Defined in models/sources/sources.yml.
| Source name | Database | Schema | Tables |
|---|---|---|---|
staging |
AIRBNB |
staging |
listings, hosts, bookings |
These tables are owned by an upstream process and are not managed by this dbt project. dbt reads from them via {{ source('staging', '<table>') }}.
aws_dbt_snowflake_project/
├── analyses/
│ ├── exploration.sql # Ad-hoc OBT query (not compiled into runs)
│ ├── if_else.sql # Jinja control flow reference
│ └── loop.sql # Jinja loop reference
├── macros/
│ ├── generate_schema_name.sql # Overrides dbt default schema naming
│ ├── multiply.sql # Rounds the product of two columns
│ ├── tag.sql # Bucketing macro (low / medium / high)
│ └── trimmer.sql # Trim + uppercase utility
├── models/
│ ├── sources/
│ │ └── sources.yml
│ ├── bronze/
│ │ ├── bronze_bookings.sql
│ │ ├── bronze_hosts.sql
│ │ └── bronze_listings.sql
│ ├── silver/
│ │ ├── silver_bookings.sql
│ │ ├── silver_hosts.sql
│ │ └── silver_listings.sql
│ └── gold/
│ ├── obt.sql
│ ├── fact.sql
│ └── ephemeral/
│ ├── bookings.sql
│ ├── hosts.sql
│ └── listings.sql
├── snapshots/
│ ├── dim_bookings.yml
│ ├── dim_hosts.yml
│ └── dim_listings.yml
├── tests/
│ └── source_tests.sql # Warns when booking_amount < 200
├── dbt_project.yml
└── profiles.yml
Schema: AIRBNB.BRONZE | Materialization: incremental
Thin ingestion layer. Each model is a SELECT * from its corresponding staging source with an incremental filter on CREATED_AT. No business logic is applied here — the purpose is to land raw data into the warehouse under dbt management so that upstream source changes are isolated.

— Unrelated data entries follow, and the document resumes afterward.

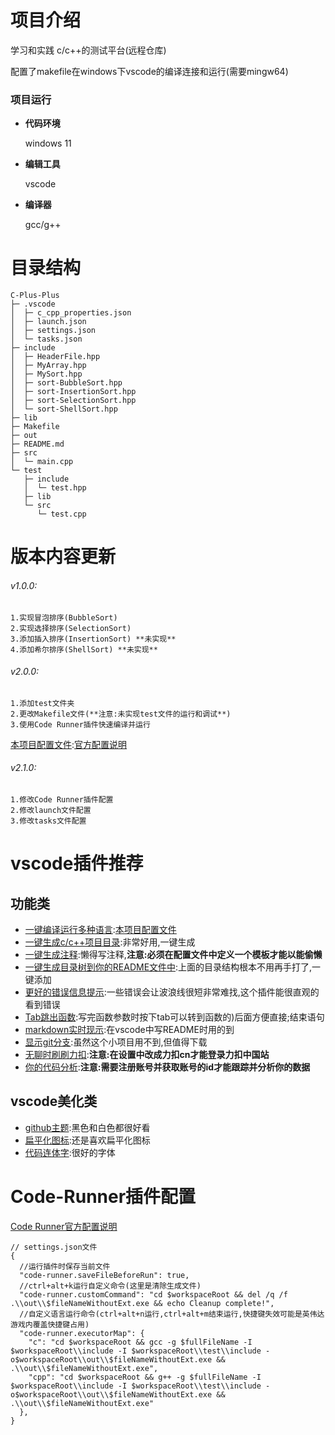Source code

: # 项目介绍
学习和实践 c/c++的测试平台(远程仓库)

配置了makefile在windows下vscode的编译连接和运行(需要mingw64)
### 项目运行

- **代码环境**

  windows 11

- **编辑工具**

  vscode

- **编译器**

  gcc/g++


# 目录结构
```
C-Plus-Plus
├─ .vscode
│  ├─ c_cpp_properties.json
│  ├─ launch.json
│  ├─ settings.json
│  └─ tasks.json
├─ include
│  ├─ HeaderFile.hpp
│  ├─ MyArray.hpp
│  ├─ MySort.hpp
│  ├─ sort-BubbleSort.hpp
│  ├─ sort-InsertionSort.hpp
│  ├─ sort-SelectionSort.hpp
│  └─ sort-ShellSort.hpp
├─ lib
├─ Makefile
├─ out
├─ README.md
├─ src
│  └─ main.cpp
└─ test
   ├─ include
   │  └─ test.hpp
   ├─ lib
   └─ src
      └─ test.cpp

```
# 版本内容更新
###### v1.0.0: 
    1.实现冒泡排序(BubbleSort)
    2.实现选择排序(SelectionSort)
    3.添加插入排序(InsertionSort) **未实现**
    4.添加希尔排序(ShellSort) **未实现**
###### v2.0.0:
    1.添加test文件夹
    2.更改Makefile文件(**注意:未实现test文件的运行和调试**)    
    3.使用Code Runner插件快速编译并运行
  [本项目配置文件](#code-runner插件配置):[官方配置说明](https://github.com/formulahendry/vscode-code-runner)
###### v2.1.0:
    1.修改Code Runner插件配置
    2.修改launch文件配置
    3.修改tasks文件配置

# vscode插件推荐
## 功能类
- [一键编译运行多种语言](https://github.com/formulahendry/vscode-code-runner):[本项目配置文件](#code-runner插件配置)
- [一键生成c/c++项目目录](https://github.com/danielpinto8zz6/c-cpp-project-generator#readme):非常好用,一键生成
- [一键生成注释](https://github.com/cschlosser/doxdocgen):懒得写注释,**注意:必须在配置文件中定义一个模板才能以能偷懒**
- [一键生成目录树到你的README文件中](https://github.com/zhucyi/project-tree):上面的目录结构根本不用再手打了,一键添加
- [更好的错误信息提示](https://github.com/usernamehw/vscode-error-lens):一些错误会让波浪线很短非常难找,这个插件能很直观的看到错误
- [Tab跳出函数](https://github.com/albertromkes/tabout):写完函数参数时按下tab可以转到函数的)后面方便直接;结束语句
- [markdown实时现示](markdown):在vscode中写README时用的到
- [显示git分支](https://github.com/mhutchie/vscode-git-graph):虽然这个小项目用不到,但值得下载
- [无聊时刷刷力扣](https://github.com/LeetCode-OpenSource/vscode-leetcode):**注意:在设置中改成力扣cn才能登录力扣中国站**
- [你的代码分析](https://github.com/wakatime/vscode-wakatime):**注意:需要注册账号并获取账号的id才能跟踪并分析你的数据**
## vscode美化类
- [github主题](https://github.com/primer/github-vscode-theme):黑色和白色都很好看
- [扁平化图标](https://github.com/PKief/vscode-material-icon-theme):还是喜欢扁平化图标
- [代码连体字](https://github.com/tonsky/FiraCode):很好的字体
# Code-Runner插件配置
[Code Runner官方配置说明](https://github.com/formulahendry/vscode-code-runner)

```
// settings.json文件
{
  //运行插件时保存当前文件
  "code-runner.saveFileBeforeRun": true,
  //ctrl+alt+k运行自定义命令(这里是清除生成文件)
  "code-runner.customCommand": "cd $workspaceRoot && del /q /f .\\out\\$fileNameWithoutExt.exe && echo Cleanup complete!",
  //自定义语言运行命令(ctrl+alt+n运行,ctrl+alt+m结束运行,快捷键失效可能是英伟达游戏内覆盖快捷键占用)
  "code-runner.executorMap": {
    "c": "cd $workspaceRoot && gcc -g $fullFileName -I $workspaceRoot\\include -I $workspaceRoot\\test\\include -o$workspaceRoot\\out\\$fileNameWithoutExt.exe && .\\out\\$fileNameWithoutExt.exe",
    "cpp": "cd $workspaceRoot && g++ -g $fullFileName -I $workspaceRoot\\include -I $workspaceRoot\\test\\include -o$workspaceRoot\\out\\$fileNameWithoutExt.exe && .\\out\\$fileNameWithoutExt.exe"
  },
}
```
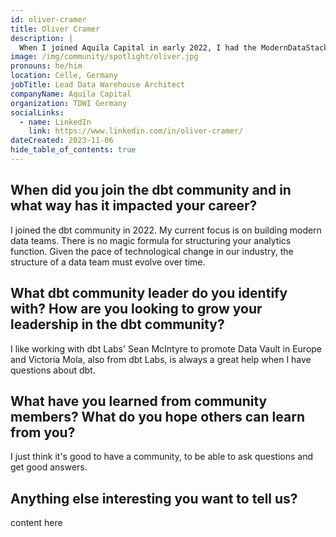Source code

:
 ```yaml
---
id: oliver-cramer
title: Oliver Cramer
description: |
  When I joined Aquila Capital in early 2022, I had the ModernDataStack with SqlDBM, dbt & Snowflake available. During the first half year I joined the dbt community. I have been working in the business intelligence field for many years. In 2006 I founded the first TDWI Roudtable in the DACH region.I often speak at conferences, such as the Snowflake Summit and the German TDWI conference. Currently I have a group looking at the Data Vault dbt packages. The German Data Vault User Group (DDVUG) has published a sample database to test Data Warehouse Automation tools, I addition I founded the Analytics Engineering Northern Germany Meetup Group, which will transition into an official dbt Meetup, the <a href="https://www.meetup.com/norther-germany-dbt-meetup/" rel="noopener noreferrer" target="_blank">Northern Germany dbt Meetup</a>. 
image: /img/community/spotlight/oliver.jpg
pronouns: he/him
location: Celle, Germany
jobTitle: Lead Data Warehouse Architect
companyName: Aquila Capital
organization: TDWI Germany
socialLinks:
  - name: LinkedIn
    link: https://www.linkedin.com/in/oliver-cramer/
dateCreated: 2023-11-06
hide_table_of_contents: true
---
```


## When did you join the dbt community and in what way has it impacted your career?

I joined the dbt community in 2022. My current focus is on building modern data teams. There is no magic formula for structuring your analytics function. Given the pace of technological change in our industry, the structure of a data team must evolve over time.

## What dbt community leader do you identify with? How are you looking to grow your leadership in the dbt community?

I like working with dbt Labs' Sean McIntyre to promote Data Vault in Europe and Victoria Mola, also from dbt Labs, is always a great help when I have questions about dbt.

## What have you learned from community members? What do you hope others can learn from you?

I just think it's good to have a community, to be able to ask questions and get good answers.

## Anything else interesting you want to tell us?

content here
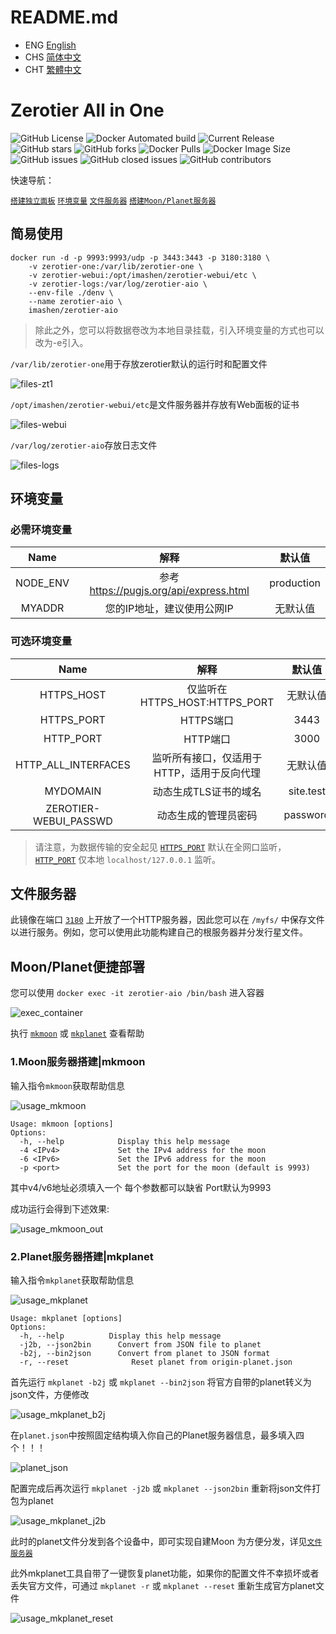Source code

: # README.md
- ENG [English](doc/README_ENG.md)
- CHS [简体中文](doc/README_CHS.md)
- CHT [繁體中文](doc/README_CHT.md)

# Zerotier All in One

![GitHub License](https://img.shields.io/github/license/imashen/zerotier-aio)
![Docker Automated build](https://img.shields.io/docker/automated/imashen/zerotier-aio)
![Current Release](https://img.shields.io/github/v/release/imashen/zerotier-aio.svg)
![GitHub stars](https://img.shields.io/github/stars/imashen/zerotier-aio?style=social)
![GitHub forks](https://img.shields.io/github/forks/imashen/zerotier-aio?style=social)
![Docker Pulls](https://img.shields.io/docker/pulls/imashen/zerotier-aio)
![Docker Image Size](https://img.shields.io/docker/image-size/imashen/zerotier-aio/latest)
![GitHub issues](https://img.shields.io/github/issues/imashen/zerotier-aio)
![GitHub closed issues](https://img.shields.io/github/issues-closed/imashen/zerotier-aio)
![GitHub contributors](https://img.shields.io/github/contributors/imashen/zerotier-aio)

快速导航：

[`搭建独立面板`](#usage "Go to definition")
[`环境变量`](#env "Go to definition")
[`文件服务器`](#fileserver "Go to definition")
[`搭建Moon/Planet服务器`](#mkmoon "Go to definition")

## <a id="usage">简易使用</a>

```
docker run -d -p 9993:9993/udp -p 3443:3443 -p 3180:3180 \
    -v zerotier-one:/var/lib/zerotier-one \
    -v zerotier-webui:/opt/imashen/zerotier-webui/etc \
    -v zerotier-logs:/var/log/zerotier-aio \
    --env-file ./denv \
    --name zerotier-aio \
    imashen/zerotier-aio
```
> 除此之外，您可以将数据卷改为本地目录挂载，引入环境变量的方式也可以改为-e引入。

`/var/lib/zerotier-one`用于存放zerotier默认的运行时和配置文件

![files-zt1](/doc/bash/files-zt1.png)

`/opt/imashen/zerotier-webui/etc`是文件服务器并存放有Web面板的证书

![files-webui](/doc/bash/files-webui.png)

`/var/log/zerotier-aio`存放日志文件

![files-logs](/doc/bash/files-logs.png)

## <a id="env">环境变量</a>

### 必需环境变量

| Name | 解释 | 默认值 |
|:--------:|:--------:|:--------:|
| NODE_ENV | 参考 https://pugjs.org/api/express.html | production |
| MYADDR | 您的IP地址，建议使用公网IP | 无默认值 |

### 可选环境变量

| Name | 解释 | 默认值 |
|:--------:|:--------:|:--------:|
| HTTPS_HOST | 仅监听在 HTTPS_HOST:HTTPS_PORT | 无默认值 |
| <a id="https_port">HTTPS_PORT</a> | HTTPS端口 | 3443 |
| <a id="http_port">HTTP_PORT</a> | HTTP端口 | 3000 |
| HTTP_ALL_INTERFACES | 监听所有接口，仅适用于HTTP，适用于反向代理 | 无默认值 |
| MYDOMAIN | 动态生成TLS证书的域名 | site.test |
| ZEROTIER-WEBUI_PASSWD | 动态生成的管理员密码 | password |

> 请注意，为数据传输的安全起见 [`HTTPS_PORT`](#https_port "Go to definition") 默认在全网口监听，[`HTTP_PORT`](#http_port "Go to definition") 仅本地 `localhost/127.0.0.1` 监听。

## <a id="fileserver">文件服务器</a>

此镜像在端口 [`3180`](#usage "Go to definition") 上开放了一个HTTP服务器，因此您可以在 `/myfs/` 中保存文件以进行服务。例如，您可以使用此功能构建自己的根服务器并分发行星文件。


## Moon/Planet便捷部署

您可以使用 `docker exec -it zerotier-aio /bin/bash` 进入容器

![exec_container](/doc/bash/exec_container.png)

执行 [`mkmoon`](#mkmoon "Go to definition") 或 [`mkplanet`](#mkplanet "Go to definition") 查看帮助


### <a id="mkmoon">1.Moon服务器搭建|mkmoon</a>
输入指令`mkmoon`获取帮助信息

![usage_mkmoon](/doc/bash/usage_mkmoon.png)

```
Usage: mkmoon [options]
Options:
  -h, --help            Display this help message
  -4 <IPv4>             Set the IPv4 address for the moon
  -6 <IPv6>             Set the IPv6 address for the moon
  -p <port>             Set the port for the moon (default is 9993)
```

其中v4/v6地址必须填入一个 每个参数都可以缺省 Port默认为9993

成功运行会得到下述效果:

![usage_mkmoon_out](/doc/bash/usage_mkmoon_out.png)


### <a id="mkplanet">2.Planet服务器搭建|mkplanet</a>
输入指令`mkplanet`获取帮助信息

![usage_mkplanet](/doc/bash/usage_mkplanet.png)

```
Usage: mkplanet [options]
Options:
  -h, --help          Display this help message
  -j2b, --json2bin      Convert from JSON file to planet
  -b2j, --bin2json      Convert from planet to JSON format
  -r, --reset              Reset planet from origin-planet.json
```

首先运行 `mkplanet -b2j` 或 `mkplanet --bin2json` 将官方自带的planet转义为json文件，方便修改

![usage_mkplanet_b2j](/doc/bash/usage_mkplanet_b2j.png)

在`planet.json`中按照固定结构填入你自己的Planet服务器信息，最多填入四个！！！

![planet_json](/doc/bash/planet_json.png)

配置完成后再次运行 `mkplanet -j2b` 或 `mkplanet --json2bin` 重新将json文件打包为planet

![usage_mkplanet_j2b](/doc/bash/usage_mkplanet_j2b.png)

此时的planet文件分发到各个设备中，即可实现自建Moon
为方便分发，详见[`文件服务器`](#fileserver "Go to definition")

此外mkplanet工具自带了一键恢复planet功能，如果你的配置文件不幸损坏或者丢失官方文件，可通过 `mkplanet -r` 或 `mkplanet --reset` 重新生成官方planet文件

![usage_mkplanet_reset](/doc/bash/usage_mkplanet_reset.png)
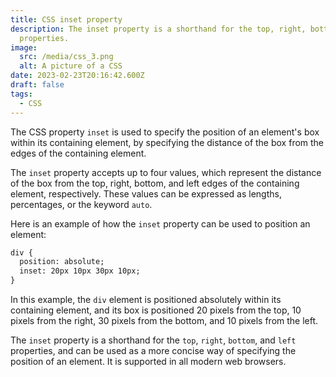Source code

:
 ```yaml
---
title: CSS inset property
description: The inset property is a shorthand for the top, right, bottom, and left
  properties.
image:
  src: /media/css_3.png
  alt: A picture of a CSS
date: 2023-02-23T20:16:42.600Z
draft: false
tags:
  - CSS
---
```

The CSS property `inset` is used to specify the position of an element's box within its containing element, by specifying the distance of the box from the edges of the containing element.

The `inset` property accepts up to four values, which represent the distance of the box from the top, right, bottom, and left edges of the containing element, respectively. These values can be expressed as lengths, percentages, or the keyword `auto`.

Here is an example of how the `inset` property can be used to position an element:

```html
div {
  position: absolute;
  inset: 20px 10px 30px 10px;
}

```

In this example, the `div` element is positioned absolutely within its containing element, and its box is positioned 20 pixels from the top, 10 pixels from the right, 30 pixels from the bottom, and 10 pixels from the left.

The `inset` property is a shorthand for the `top`, `right`, `bottom`, and `left` properties, and can be used as a more concise way of specifying the position of an element. It is supported in all modern web browsers.
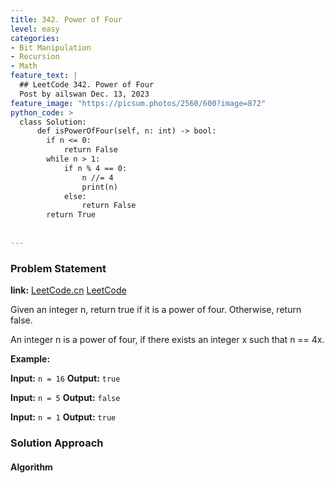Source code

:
 ```yaml
---
title: 342. Power of Four
level: easy
categories:
- Bit Manipulation
- Recursion
- Math
feature_text: |
  ## LeetCode 342. Power of Four
  Post by ailswan Dec. 13, 2023
feature_image: "https://picsum.photos/2560/600?image=872"
python_code: >
  class Solution:
      def isPowerOfFour(self, n: int) -> bool:
        if n <= 0:
            return False
        while n > 1:
            if n % 4 == 0:
                n //= 4
                print(n)
            else:
                return False
        return True
      
         
---
```


### Problem Statement
**link:**
[LeetCode.cn](https://leetcode.cn/problems/house-robber-iii/)
[LeetCode](https://leetcode.com/problems/house-robber-iii/)

Given an integer n, return true if it is a power of four. Otherwise, return false.

An integer n is a power of four, if there exists an integer x such that n == 4x.

**Example:**

**Input:** `n = 16`
**Output:** `true`
 
**Input:** `n = 5`
**Output:** `false`

**Input:** `n = 1`
**Output:** `true`

### Solution Approach
 

#### Algorithm
 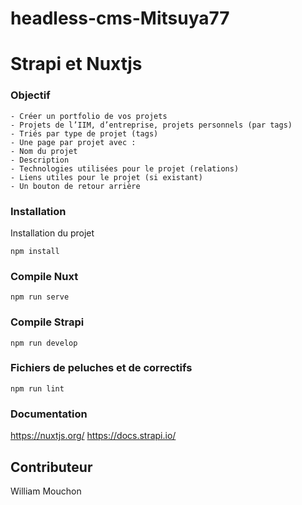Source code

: # headless-cms-Mitsuya77
#  Strapi et Nuxtjs

### Objectif 

```
- Créer un portfolio de vos projets
- Projets de l’IIM, d’entreprise, projets personnels (par tags)
- Triés par type de projet (tags)
- Une page par projet avec :
- Nom du projet
- Description
- Technologies utilisées pour le projet (relations)
- Liens utiles pour le projet (si existant)
- Un bouton de retour arrière
```

### Installation

Installation du projet


```
npm install
```

### Compile Nuxt
```
npm run serve
```

### Compile Strapi
```
npm run develop
```

### Fichiers de peluches et de correctifs
```
npm run lint
```

### Documentation 
https://nuxtjs.org/
https://docs.strapi.io/

## Contributeur
William Mouchon

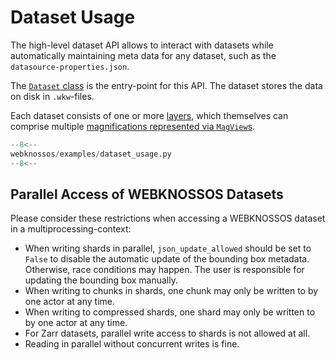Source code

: # Dataset Usage

The high-level dataset API allows to interact with datasets while automatically maintaining meta data for any dataset,
such as the `datasource-properties.json`.

The [`Dataset` class](../../api/webknossos/dataset/dataset.md) is the entry-point for this API.
The dataset stores the data on disk in `.wkw`-files.

Each dataset consists of one or more [layers](../../api/webknossos/dataset/layer.md),
which themselves can comprise multiple [magnifications represented via `MagView`s](../../api/webknossos/dataset/magview.md).

```python
--8<--
webknossos/examples/dataset_usage.py
--8<--
```

## Parallel Access of WEBKNOSSOS Datasets

Please consider these restrictions when accessing a WEBKNOSSOS dataset in a multiprocessing-context:

 - When writing shards in parallel, `json_update_allowed` should be set to `False` to disable the automatic update of the bounding box metadata. Otherwise, race conditions may happen. The user is responsible for updating the bounding box manually.
 - When writing to chunks in shards, one chunk may only be written to by one actor at any time.
 - When writing to compressed shards, one shard may only be written to by one actor at any time.
 - For Zarr datasets, parallel write access to shards is not allowed at all.
 - Reading in parallel without concurrent writes is fine.
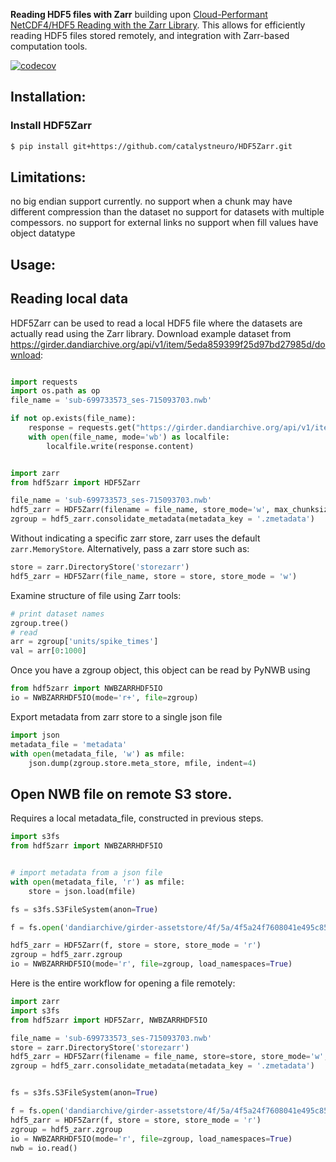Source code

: <strong>Reading HDF5 files with Zarr</strong> building upon [Cloud-Performant NetCDF4/HDF5 Reading with the Zarr Library](https://medium.com/pangeo/cloud-performant-reading-of-netcdf4-hdf5-data-using-the-zarr-library-1a95c5c92314). This allows for efficiently reading HDF5 files stored remotely, and integration with Zarr-based computation tools.

[![codecov](https://codecov.io/gh/catalystneuro/HDF5Zarr/branch/master/graph/badge.svg)](https://codecov.io/gh/catalystneuro/HDF5Zarr)

## Installation:

### Install HDF5Zarr

```bash
$ pip install git+https://github.com/catalystneuro/HDF5Zarr.git
```

## Limitations:
  no big endian support currently.
  no support when a chunk may have different compression than the dataset
  no support for datasets with multiple compessors.
  no support for external links
  no support when fill values have object datatype

## Usage:

## Reading local data
HDF5Zarr can be used to read a local HDF5 file where the datasets are actually read using the Zarr library.
Download example dataset from https://girder.dandiarchive.org/api/v1/item/5eda859399f25d97bd27985d/download:

```python

import requests
import os.path as op
file_name = 'sub-699733573_ses-715093703.nwb'

if not op.exists(file_name):
    response = requests.get("https://girder.dandiarchive.org/api/v1/item/5eda859399f25d97bd27985d/download")
    with open(file_name, mode='wb') as localfile:
        localfile.write(response.content)

```

```python

import zarr
from hdf5zarr import HDF5Zarr

file_name = 'sub-699733573_ses-715093703.nwb'
hdf5_zarr = HDF5Zarr(filename = file_name, store_mode='w', max_chunksize=2*2**20)
zgroup = hdf5_zarr.consolidate_metadata(metadata_key = '.zmetadata')
```
Without indicating a specific zarr store, zarr uses the default `zarr.MemoryStore`.
Alternatively, pass a zarr store such as:
```python
store = zarr.DirectoryStore('storezarr')
hdf5_zarr = HDF5Zarr(file_name, store = store, store_mode = 'w')
```

Examine structure of file using Zarr tools:
```python
# print dataset names
zgroup.tree()
# read
arr = zgroup['units/spike_times']
val = arr[0:1000]
```

Once you have a zgroup object, this object can be read by PyNWB using
```python
from hdf5zarr import NWBZARRHDF5IO
io = NWBZARRHDF5IO(mode='r+', file=zgroup)
```

Export metadata from zarr store to a single json file
```python
import json
metadata_file = 'metadata'
with open(metadata_file, 'w') as mfile:
    json.dump(zgroup.store.meta_store, mfile, indent=4)
```


## Open NWB file on remote S3 store.
Requires a local metadata_file, constructed in previous steps.
```python
import s3fs
from hdf5zarr import NWBZARRHDF5IO


# import metadata from a json file
with open(metadata_file, 'r') as mfile:
    store = json.load(mfile)

fs = s3fs.S3FileSystem(anon=True)

f = fs.open('dandiarchive/girder-assetstore/4f/5a/4f5a24f7608041e495c85329dba318b7', 'rb')

hdf5_zarr = HDF5Zarr(f, store = store, store_mode = 'r')
zgroup = hdf5_zarr.zgroup
io = NWBZARRHDF5IO(mode='r', file=zgroup, load_namespaces=True)
```

Here is the entire workflow for opening a file remotely:
```python
import zarr
import s3fs
from hdf5zarr import HDF5Zarr, NWBZARRHDF5IO

file_name = 'sub-699733573_ses-715093703.nwb'
store = zarr.DirectoryStore('storezarr')
hdf5_zarr = HDF5Zarr(filename = file_name, store=store, store_mode='w', max_chunksize=2*2**20)
zgroup = hdf5_zarr.consolidate_metadata(metadata_key = '.zmetadata')


fs = s3fs.S3FileSystem(anon=True)

f = fs.open('dandiarchive/girder-assetstore/4f/5a/4f5a24f7608041e495c85329dba318b7', 'rb')
hdf5_zarr = HDF5Zarr(f, store = store, store_mode = 'r')
zgroup = hdf5_zarr.zgroup
io = NWBZARRHDF5IO(mode='r', file=zgroup, load_namespaces=True)
nwb = io.read()
```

| Model | Source table | Incremental key |
|---|---|---|
bronze_bookings |
staging.bookings |
CREATED_AT |
bronze_hosts |
staging.hosts |
CREATED_AT |
bronze_listings |
staging.listings |
CREATED_AT |
Schema: AIRBNB.SILVER | Materialization: incremental (upsert via unique_key)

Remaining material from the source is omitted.